American Music Review
Vol. XLVI, Issue 2, Spring 2017
By Ben Dumbauld, Hunter College, CUNY
I write as a witness to a new era. Promises of a globalized egalitarian future now seem farther upon the horizon; assurances of a world capable of being managed “objectively,” “realistically,” and without ideology lingers on only as anachronism, anemically proclaimed in bad faith. A new reality has arrived in America, one narrated by a cadre of story tellers, full of fury, whose ultranationalist myths are fed by fear, anger, and despair.
It is of little use to self-righteously locate the hypocrisies and duplicities of this new regime and its ideology—such assertions bear little consequence to myth-making. Rather, we might acknowledge that our own myth entails generosity and courage over cowardice and hate. We would do well to remember the myth of the New Colossus, envisioned by poet Emma Lazarus and engraved at the feet of the Statue of Liberty. Her words remind us that true American strength is not born of military might or economic prestige, but rather by our collective treatment of the tired, the poor, the “huddled masses yearning to breathe free ... the homeless, tempesttost.”

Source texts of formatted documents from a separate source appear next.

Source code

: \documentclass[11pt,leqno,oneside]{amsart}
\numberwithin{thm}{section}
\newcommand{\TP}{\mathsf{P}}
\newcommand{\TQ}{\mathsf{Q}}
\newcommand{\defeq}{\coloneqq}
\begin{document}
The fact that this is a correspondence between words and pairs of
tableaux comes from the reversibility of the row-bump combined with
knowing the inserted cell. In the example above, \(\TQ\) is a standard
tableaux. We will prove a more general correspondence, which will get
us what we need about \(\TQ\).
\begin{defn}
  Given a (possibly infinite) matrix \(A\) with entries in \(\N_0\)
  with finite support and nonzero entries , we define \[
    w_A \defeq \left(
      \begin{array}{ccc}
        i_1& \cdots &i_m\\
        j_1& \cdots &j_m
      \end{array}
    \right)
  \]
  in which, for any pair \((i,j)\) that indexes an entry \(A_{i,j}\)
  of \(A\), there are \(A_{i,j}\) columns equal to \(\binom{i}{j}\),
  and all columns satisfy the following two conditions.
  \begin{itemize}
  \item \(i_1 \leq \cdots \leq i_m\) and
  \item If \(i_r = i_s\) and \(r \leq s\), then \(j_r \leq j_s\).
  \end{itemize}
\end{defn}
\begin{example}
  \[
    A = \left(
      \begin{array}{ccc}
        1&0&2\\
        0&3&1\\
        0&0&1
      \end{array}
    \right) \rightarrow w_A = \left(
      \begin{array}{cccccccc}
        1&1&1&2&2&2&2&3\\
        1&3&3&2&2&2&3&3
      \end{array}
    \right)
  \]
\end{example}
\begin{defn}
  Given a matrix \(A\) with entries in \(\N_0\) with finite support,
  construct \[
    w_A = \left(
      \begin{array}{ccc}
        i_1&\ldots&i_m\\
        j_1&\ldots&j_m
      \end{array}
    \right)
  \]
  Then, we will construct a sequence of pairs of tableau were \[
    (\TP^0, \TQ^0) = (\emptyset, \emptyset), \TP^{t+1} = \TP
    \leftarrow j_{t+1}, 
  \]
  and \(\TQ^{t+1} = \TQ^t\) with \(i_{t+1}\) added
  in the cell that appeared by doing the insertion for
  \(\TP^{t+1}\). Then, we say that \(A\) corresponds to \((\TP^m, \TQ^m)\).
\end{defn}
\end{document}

Critics may argue that the three immigrants I present here, each a professional Romanian-American musician, are figures far removed from such an image of poor, huddled masses. Indeed, there is no doubt that this group of symphony instrumentalists, conservatory educated in socialist Romania and endowed with more status and privilege than most, is at a distance from the desperate immigrant laborer searching for a better life. As a European, Christian community from a nation barely registering in American politics or popular culture, Romanians slip easily into the mainstream, perhaps even half-blind to the regular barriers those immigrants endowed with the wrong national origin or the wrong relationship with God may face in the United States. Yet, placed in another light, these musicians illustrate the very ideals of the archetypal immigrant conjured by American consciousness. Feeling stifled by the economic and political realities of Romanian president Nicolae Ceauşescu’s draconian version of state socialism in the 1970s and 1980s, they dreamed of a place that would support them in reaching the full potential of their artistic capabilities. An immigrant community of the poor and homeless? Perhaps not. But yearning to breathe free? Surely.
But besides: I offer these stories not as an example of immigrant drive and talent, but as a testament to the American goodwill that encourages immigrant drive and talent to flourish.
Cristina*
I first met Cristina in the Pittsburgh foothills. In her well-manicured home, I dined on sarmale cabbage rolls, and began my interview complimenting her career and talent. She diverted such accolades, defining her career as simply carrying the legacy of her past teachers. She placed particular emphasis on her first teacher, Sofia Cosma, a “Russian Jew saved from Auschwitz by Romanian soldiers.” Our conversations around Cosma soon splintered off into other areas, before finally settling on an account of Cristina’s life as a pianist, one which spanned decades and borders. “I had a very good career in Romania for ten years,” she told me. “I played concerts, solos with orchestras, chamber music. A very beautiful social life.” She went on: “except when I had contracts to play outside of Romania. ... I would never get the passport. I was an only child, and they knew I would defect, so I was never allowed out.” Even with a burgeoning career she became increasingly frustrated by this circumstance, and felt that her inability to perform outside of the country hampered her potential to progress as an artist. “The last few years I just couldn’t take that anymore,” she explained. “Romania is small, I was top there, but wanted to see my value internationally.”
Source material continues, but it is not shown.